Instructions to follow => Transcribe the entries exactly. Start at the top, stop after the line with "## Components Used", and omit every picture.

[Source texts of formatted documents]
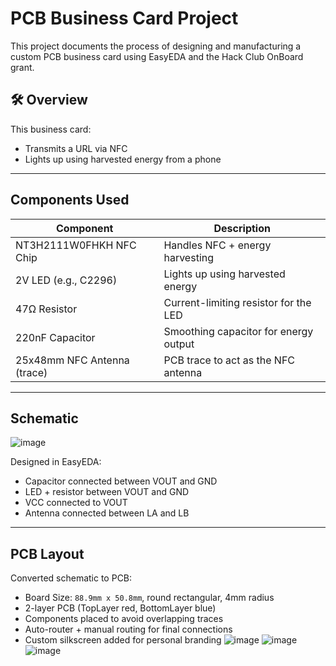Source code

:# PCB Business Card Project

This project documents the process of designing and manufacturing a custom PCB business card using EasyEDA and the Hack Club OnBoard grant.

## 🛠 Overview

This business card:
- Transmits a URL via NFC
- Lights up using harvested energy from a phone

---

## Components Used

| Component                     | Description                                  |
|------------------------------|----------------------------------------------|
| NT3H2111W0FHKH NFC Chip      | Handles NFC + energy harvesting              |
| 2V LED (e.g., C2296)         | Lights up using harvested energy             |
| 47Ω Resistor                 | Current-limiting resistor for the LED        |
| 220nF Capacitor              | Smoothing capacitor for energy output        |
| 25x48mm NFC Antenna (trace) | PCB trace to act as the NFC antenna          |

---

## Schematic
![image](https://github.com/user-attachments/assets/3310a814-16e0-4af0-8daa-93370ee8e47b)

Designed in EasyEDA:
- Capacitor connected between VOUT and GND
- LED + resistor between VOUT and GND
- VCC connected to VOUT
- Antenna connected between LA and LB

---

## PCB Layout

Converted schematic to PCB:
- Board Size: `88.9mm x 50.8mm`, round rectangular, 4mm radius
- 2-layer PCB (TopLayer red, BottomLayer blue)
- Components placed to avoid overlapping traces
- Auto-router + manual routing for final connections
- Custom silkscreen added for personal branding
![image](https://github.com/user-attachments/assets/358183ae-901a-4bf2-be1d-d3d8b77de8a6)
![image](https://github.com/user-attachments/assets/4c925f65-902b-420a-a2b5-894e03c152e1)
![image](https://github.com/user-attachments/assets/bc2d2551-b4d9-4752-beb3-ec0ec2fb2eec)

Response to the task =>
Source code

:# PCB Business Card Project

This project documents the process of designing and manufacturing a custom PCB business card using EasyEDA and the Hack Club OnBoard grant.

## 🛠 Overview

This business card:
- Transmits a URL via NFC
- Lights up using harvested energy from a phone

---

## Components Used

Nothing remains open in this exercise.